Voilà ce que l’on peut lire sur la stèle érigée au Bois des Buttes le long de la route entre La Ville-aux-Bois lès Pontavert et Pontavert :
«En ce lieudit / Le Bois des Buttes / Le 17 mars 1916 fut blessé / Guillaume / APOLLINAIRE / 1880-1918».

A t’il été vraiment blessé au Bois des Buttes? Si la date de sa blessure le 17 mars 1916 est une certitude, connais-t’on le nom de la tranchée et le lieu exact où le drame s’est déroulé?

A la lecture de sa fiche matricule un premier indice vient troubler la lecture; «Blessé à la tête par éclat d’obus à l’Ouest de La Ville au Bois». La stèle est légèrement au sud est de La Ville Aux Bois.

Apollinaire fiche matricule extrait

 

Selon le J.M.O. de la 55e D.I. l’ambulance 1/55 se trouve à Romain (J.M.O. 26 N 369/12 p. 80 )

Le 17 mars 1916, où se trouve Apollinaire à la 6e Cie, ou est-il encore à la 7e Cie ?

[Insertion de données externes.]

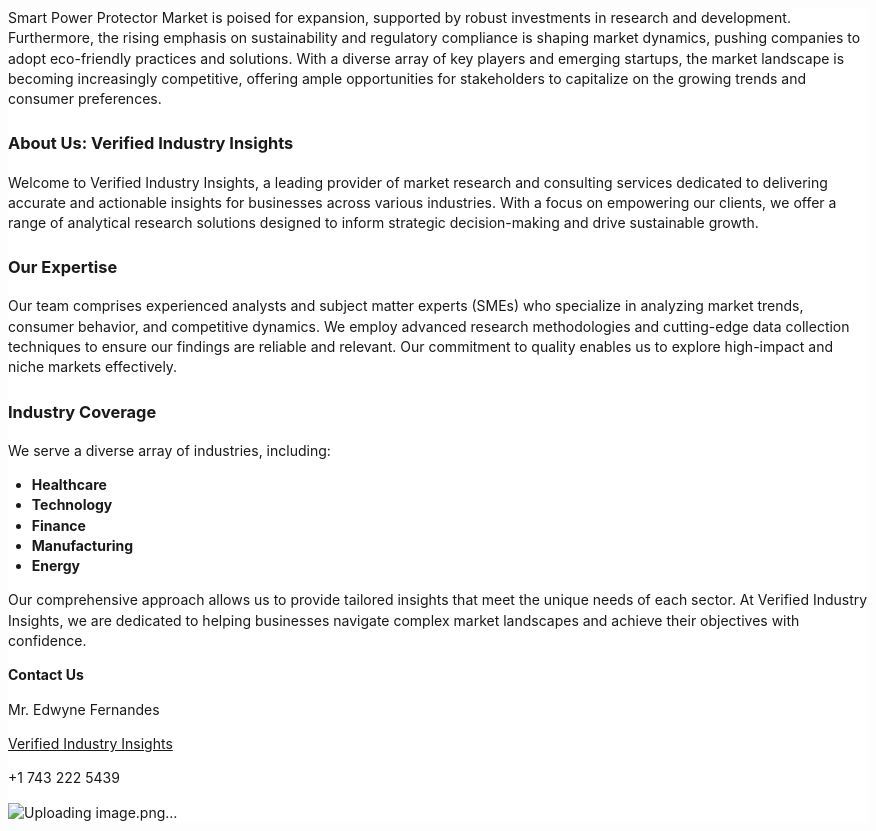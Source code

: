 Smart Power Protector Market is poised for expansion, supported by robust investments in research and development. Furthermore, the rising emphasis on sustainability and regulatory compliance is shaping market dynamics, pushing companies to adopt eco-friendly practices and solutions. With a diverse array of key players and emerging startups, the market landscape is becoming increasingly competitive, offering ample opportunities for stakeholders to capitalize on the growing trends and consumer preferences.</p><h3>About Us: Verified Industry Insights</h3><p>Welcome to Verified Industry Insights, a leading provider of market research and consulting services dedicated to delivering accurate and actionable insights for businesses across various industries. With a focus on empowering our clients, we offer a range of analytical research solutions designed to inform strategic decision-making and drive sustainable growth.</p><h3>Our Expertise</h3><p>Our team comprises experienced analysts and subject matter experts (SMEs) who specialize in analyzing market trends, consumer behavior, and competitive dynamics. We employ advanced research methodologies and cutting-edge data collection techniques to ensure our findings are reliable and relevant. Our commitment to quality enables us to explore high-impact and niche markets effectively.</p><h3>Industry Coverage</h3><p>We serve a diverse array of industries, including:</p><ul><li><strong>Healthcare</strong></li><li><strong>Technology</strong></li><li><strong>Finance</strong></li><li><strong>Manufacturing</strong></li><li><strong>Energy</strong></li></ul><p>Our comprehensive approach allows us to provide tailored insights that meet the unique needs of each sector. At Verified Industry Insights, we are dedicated to helping businesses navigate complex market landscapes and achieve their objectives with confidence.</p><p><strong>Contact Us</strong></p><p>Mr. Edwyne Fernandes</p><p><a href="https://www.verifiedindustryinsights.com/">Verified Industry Insights</a></p><p>+1 743 222 5439</p>
![Uploading image.png…]()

Sur cette carte du 1er C.A. de 1915, la position des tranchées françaises sont à la lisière de La Ville-aux-Bois

Carte 1er CA

La Sapinière (extrémité Sud-Ouest) est partie intégrante du Bois des Buttes sans distinction.

Le J.M.O. du 246e RI dresse le bilan de la situation pour le 10 mars 1916.

L’ennemi après un bombardement extrêmement violent à réussi à pénétrer dans le Bois des Buttes et même dans La Sapinière (la distinction est claire) et le Bois Franco-allemand.
La ligne de résistance passe alors par les lisières Nord du Bois Marteau et Bois Clausade ; le boyau de Cettigné, l’intérieur de La Sapinière. Une contre-attaque est organisée pour dégagée La Sapinière et le centre 5 qui tient toujours.
L’heure de la contre-attaque est prévue à minuit, en quelques instants l’ennemi est repoussé hors de La Sapinière, mais ne peut être refoulé d’avantage...
Le centre V (5) est atteint par le 246e RI. il y trouve des éléments du 276e RI.
Le 11 mars, le 246e relève le 276e.

Le 14 mars
Pendant la nuit le 2e Bataillon du 96e RI (commandant PENET ) relève le bataillon BAYON, la relève s’opère sans incident.
Toujours selon le J.M.O. du 246e RI, le 17 mars une grande activité d’artillerie .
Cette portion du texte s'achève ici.